In past studies that applied the N_2_/Ar method, groundwater sampling was performed using different devices such as peristaltic pumps (Blicher‐Mathiesen et al. 1998; Weymann et al. 2008; Kennedy et al. 2009; Houben et al. 2018; Zhou et al. 2018; Hinshaw et al. 2020), submersible pumps (Weymann et al. 2008; Young et al. 2013; Houben et al. 2018; Martindale et al. 2019), bladder pumps (Jahangir et al. 2012, 2013), and bailers (Mookherji et al. 2003; McAleer et al. 2017). However, as far as we know, no study explicitly evaluates the effect of the devices used for groundwater lifting on the resulting N_2_ and Ar concentrations, which are crucial for accurate results from the N_2_/Ar method. To close this gap, we address the following questions with this study:
- Does the sampling device influence the overall water chemistry, especially parameters related to denitrification (e.g., nitrate, sulfate, bicarbonate)?

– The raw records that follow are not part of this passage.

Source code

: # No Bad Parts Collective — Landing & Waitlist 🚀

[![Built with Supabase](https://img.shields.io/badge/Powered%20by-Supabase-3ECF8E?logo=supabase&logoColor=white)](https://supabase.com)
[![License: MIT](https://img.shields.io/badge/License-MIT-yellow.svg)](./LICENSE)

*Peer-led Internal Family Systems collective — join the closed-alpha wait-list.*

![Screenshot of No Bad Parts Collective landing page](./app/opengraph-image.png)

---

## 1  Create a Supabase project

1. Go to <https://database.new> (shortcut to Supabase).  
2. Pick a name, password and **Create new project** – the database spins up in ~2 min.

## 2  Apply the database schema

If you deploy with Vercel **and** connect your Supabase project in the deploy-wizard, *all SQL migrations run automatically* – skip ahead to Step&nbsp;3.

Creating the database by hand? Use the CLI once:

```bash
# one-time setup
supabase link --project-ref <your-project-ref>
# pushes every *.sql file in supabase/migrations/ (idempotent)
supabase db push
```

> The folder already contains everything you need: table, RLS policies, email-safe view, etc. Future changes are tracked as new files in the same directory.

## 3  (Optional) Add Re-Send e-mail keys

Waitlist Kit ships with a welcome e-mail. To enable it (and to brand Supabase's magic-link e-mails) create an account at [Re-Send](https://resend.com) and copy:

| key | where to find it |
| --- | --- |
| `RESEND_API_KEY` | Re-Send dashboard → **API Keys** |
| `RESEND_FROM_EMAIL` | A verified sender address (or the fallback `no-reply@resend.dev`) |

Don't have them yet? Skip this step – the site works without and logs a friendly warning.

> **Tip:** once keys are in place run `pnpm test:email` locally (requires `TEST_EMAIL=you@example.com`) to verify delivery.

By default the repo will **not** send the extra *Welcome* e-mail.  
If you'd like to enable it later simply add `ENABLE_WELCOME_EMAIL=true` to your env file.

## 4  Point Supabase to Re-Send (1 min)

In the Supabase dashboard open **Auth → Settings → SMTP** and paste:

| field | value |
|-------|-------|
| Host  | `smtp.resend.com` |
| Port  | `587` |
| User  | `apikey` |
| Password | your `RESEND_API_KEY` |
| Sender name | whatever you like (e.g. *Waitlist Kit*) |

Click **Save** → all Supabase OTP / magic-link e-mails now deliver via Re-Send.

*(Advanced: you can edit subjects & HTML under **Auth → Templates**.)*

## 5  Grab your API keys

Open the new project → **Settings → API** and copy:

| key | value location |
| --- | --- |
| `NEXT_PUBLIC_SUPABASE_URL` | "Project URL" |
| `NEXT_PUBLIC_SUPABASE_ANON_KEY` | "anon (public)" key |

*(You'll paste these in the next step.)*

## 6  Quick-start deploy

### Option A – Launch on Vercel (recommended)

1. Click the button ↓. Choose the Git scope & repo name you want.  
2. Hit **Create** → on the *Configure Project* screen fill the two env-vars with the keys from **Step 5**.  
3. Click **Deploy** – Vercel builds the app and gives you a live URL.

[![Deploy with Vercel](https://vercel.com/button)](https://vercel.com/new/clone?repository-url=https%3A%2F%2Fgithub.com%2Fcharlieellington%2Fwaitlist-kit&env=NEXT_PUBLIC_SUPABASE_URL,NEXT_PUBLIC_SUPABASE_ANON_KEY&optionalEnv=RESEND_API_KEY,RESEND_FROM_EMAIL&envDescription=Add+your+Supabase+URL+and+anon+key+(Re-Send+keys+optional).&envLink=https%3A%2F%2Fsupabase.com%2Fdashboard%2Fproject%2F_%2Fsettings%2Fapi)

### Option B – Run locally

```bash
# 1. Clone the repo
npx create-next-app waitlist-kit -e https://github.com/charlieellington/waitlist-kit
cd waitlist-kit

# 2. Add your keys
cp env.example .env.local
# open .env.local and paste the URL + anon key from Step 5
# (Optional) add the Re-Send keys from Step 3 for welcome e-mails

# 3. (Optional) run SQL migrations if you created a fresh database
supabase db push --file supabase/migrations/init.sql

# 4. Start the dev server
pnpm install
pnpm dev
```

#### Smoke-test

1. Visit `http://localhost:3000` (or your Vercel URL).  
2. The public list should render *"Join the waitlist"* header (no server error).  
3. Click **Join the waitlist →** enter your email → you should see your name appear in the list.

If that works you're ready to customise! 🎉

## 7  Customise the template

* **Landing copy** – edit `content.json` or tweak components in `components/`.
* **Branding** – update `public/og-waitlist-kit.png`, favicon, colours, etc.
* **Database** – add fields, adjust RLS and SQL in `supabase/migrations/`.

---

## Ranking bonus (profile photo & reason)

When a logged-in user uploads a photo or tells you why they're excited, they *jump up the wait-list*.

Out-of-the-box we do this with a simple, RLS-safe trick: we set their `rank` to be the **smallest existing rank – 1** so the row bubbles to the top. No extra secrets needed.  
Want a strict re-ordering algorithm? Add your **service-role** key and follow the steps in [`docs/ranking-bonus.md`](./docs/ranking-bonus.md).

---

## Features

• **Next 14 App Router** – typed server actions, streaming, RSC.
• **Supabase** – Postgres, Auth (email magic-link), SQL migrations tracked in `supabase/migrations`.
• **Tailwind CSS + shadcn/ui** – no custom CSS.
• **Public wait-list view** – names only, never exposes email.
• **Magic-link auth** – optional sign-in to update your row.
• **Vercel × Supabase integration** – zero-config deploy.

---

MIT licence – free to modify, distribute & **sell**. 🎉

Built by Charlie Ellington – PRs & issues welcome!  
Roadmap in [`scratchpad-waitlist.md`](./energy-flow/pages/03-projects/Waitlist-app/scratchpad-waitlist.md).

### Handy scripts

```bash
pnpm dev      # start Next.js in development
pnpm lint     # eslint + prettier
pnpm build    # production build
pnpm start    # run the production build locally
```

- Does the sampling device affect N_2_, Ar, and excess‐N_2_ concentrations?
Answering these questions and establishing standard sampling methods will benefit future studies that apply the N_2_/Ar method for denitrification assessment, which is crucial to maintaining groundwater quality.
Materials and Methods
To span a wide range of dissolved N_2_, Ar, and excess‐N_2_, we sampled 14 observation wells. At each well, one sample was collected with an electrical centrifugal submersible pump (Grundfos MP1; frequency‐controlled) and one with a bladder pump (Solinst Model 407), operated using a pneumatic controller (Solinst Model 464, 250 psi). Repeatability was assessed at a fifteenth well by collecting multiple samples with both pumps and an additional point‐source bailer (Solinst Model 429).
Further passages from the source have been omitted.